Ma contribution au débat sur la "situation de notre pays".

Publié le par LAGHOUATI

 

Je remercie notre ami Hadj Kamel Hadjoudja pour sa contribution au débat que je voudrais encore plus étendu et auquel contribueraient nos amis . C’est un débat qui mérite d’être soulevé par les générations qui ont vécu la période coloniale , pour faire le bilan de notre pays , passer en revue les erreurs , analyser objectivement et impartialement toutes nos réalisations ( parce qu’il y en a eu , Dieu Merci).

Je suis d’accord avec toi en gros sur ton analyse.
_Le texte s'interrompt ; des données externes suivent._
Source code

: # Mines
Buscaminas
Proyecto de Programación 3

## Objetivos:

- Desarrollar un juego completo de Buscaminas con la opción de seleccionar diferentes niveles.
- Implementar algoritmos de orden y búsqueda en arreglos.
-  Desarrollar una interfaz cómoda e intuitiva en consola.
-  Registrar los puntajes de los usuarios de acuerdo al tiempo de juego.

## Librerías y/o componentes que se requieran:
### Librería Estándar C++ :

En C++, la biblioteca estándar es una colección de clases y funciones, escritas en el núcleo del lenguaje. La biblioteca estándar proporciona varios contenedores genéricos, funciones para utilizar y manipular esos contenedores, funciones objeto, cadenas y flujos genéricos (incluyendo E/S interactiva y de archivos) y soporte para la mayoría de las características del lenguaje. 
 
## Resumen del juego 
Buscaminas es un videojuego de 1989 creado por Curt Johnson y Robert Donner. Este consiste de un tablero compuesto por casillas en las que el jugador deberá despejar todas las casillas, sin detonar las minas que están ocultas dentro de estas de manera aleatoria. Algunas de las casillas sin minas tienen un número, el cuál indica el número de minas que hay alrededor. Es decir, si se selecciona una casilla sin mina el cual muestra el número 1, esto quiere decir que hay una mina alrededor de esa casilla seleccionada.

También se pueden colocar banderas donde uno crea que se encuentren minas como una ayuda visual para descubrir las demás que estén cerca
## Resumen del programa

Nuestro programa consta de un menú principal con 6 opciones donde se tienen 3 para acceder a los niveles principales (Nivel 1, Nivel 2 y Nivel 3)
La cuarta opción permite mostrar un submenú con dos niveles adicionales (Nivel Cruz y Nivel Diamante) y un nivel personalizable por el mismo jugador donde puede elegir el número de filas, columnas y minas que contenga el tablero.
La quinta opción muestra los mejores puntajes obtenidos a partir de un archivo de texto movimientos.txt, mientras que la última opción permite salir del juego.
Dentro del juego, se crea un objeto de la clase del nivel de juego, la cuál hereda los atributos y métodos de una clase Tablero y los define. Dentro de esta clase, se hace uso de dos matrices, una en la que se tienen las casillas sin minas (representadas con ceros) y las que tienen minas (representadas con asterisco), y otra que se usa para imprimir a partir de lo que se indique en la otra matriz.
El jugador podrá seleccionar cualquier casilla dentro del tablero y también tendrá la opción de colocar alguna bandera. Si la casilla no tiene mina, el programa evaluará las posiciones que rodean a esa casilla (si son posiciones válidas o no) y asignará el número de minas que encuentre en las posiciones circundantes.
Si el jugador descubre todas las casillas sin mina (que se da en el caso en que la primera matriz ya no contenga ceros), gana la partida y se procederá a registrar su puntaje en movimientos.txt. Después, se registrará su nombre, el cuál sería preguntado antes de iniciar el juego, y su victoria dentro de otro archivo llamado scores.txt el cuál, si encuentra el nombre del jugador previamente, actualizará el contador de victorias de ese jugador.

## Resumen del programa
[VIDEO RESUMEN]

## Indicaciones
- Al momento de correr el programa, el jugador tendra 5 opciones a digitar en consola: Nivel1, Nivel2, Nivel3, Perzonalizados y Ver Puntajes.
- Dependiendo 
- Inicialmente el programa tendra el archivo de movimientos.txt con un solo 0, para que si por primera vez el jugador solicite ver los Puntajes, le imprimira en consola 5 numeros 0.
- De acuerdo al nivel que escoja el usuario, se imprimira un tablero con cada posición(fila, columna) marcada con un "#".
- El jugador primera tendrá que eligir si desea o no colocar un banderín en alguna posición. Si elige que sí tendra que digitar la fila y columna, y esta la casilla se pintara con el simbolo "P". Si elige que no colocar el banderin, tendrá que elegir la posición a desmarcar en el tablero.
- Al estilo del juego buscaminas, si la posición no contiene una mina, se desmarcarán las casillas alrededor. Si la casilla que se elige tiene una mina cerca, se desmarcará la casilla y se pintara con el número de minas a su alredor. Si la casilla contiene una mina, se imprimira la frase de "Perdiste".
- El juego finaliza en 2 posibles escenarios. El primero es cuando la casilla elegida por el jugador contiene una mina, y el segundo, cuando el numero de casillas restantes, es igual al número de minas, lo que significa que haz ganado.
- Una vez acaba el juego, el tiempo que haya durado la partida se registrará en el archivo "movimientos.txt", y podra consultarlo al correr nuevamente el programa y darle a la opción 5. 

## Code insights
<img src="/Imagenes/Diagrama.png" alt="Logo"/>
Mais tout ce qu’il y a  , c’est qu’à travers mes questionnements , je voulais seulement signifier que les hommes politiques ne sont pas les seuls responsables de ce qui est arrivé à notre pays . Les intellectuels, eux aussi sont responsables  pour s’être tus , de ne pas avoir assez dénoncé , de ne pas avoir eu le courage de dire Non . Nous, aussi le petit peuple , nous avons notre responsabilité , nous n’avons pas eu ce courage de soutenir quelques hommes intègres, loyaux, honnêtes qui ont osé alerter la nation sur les graves dérives des tenants du pouvoir .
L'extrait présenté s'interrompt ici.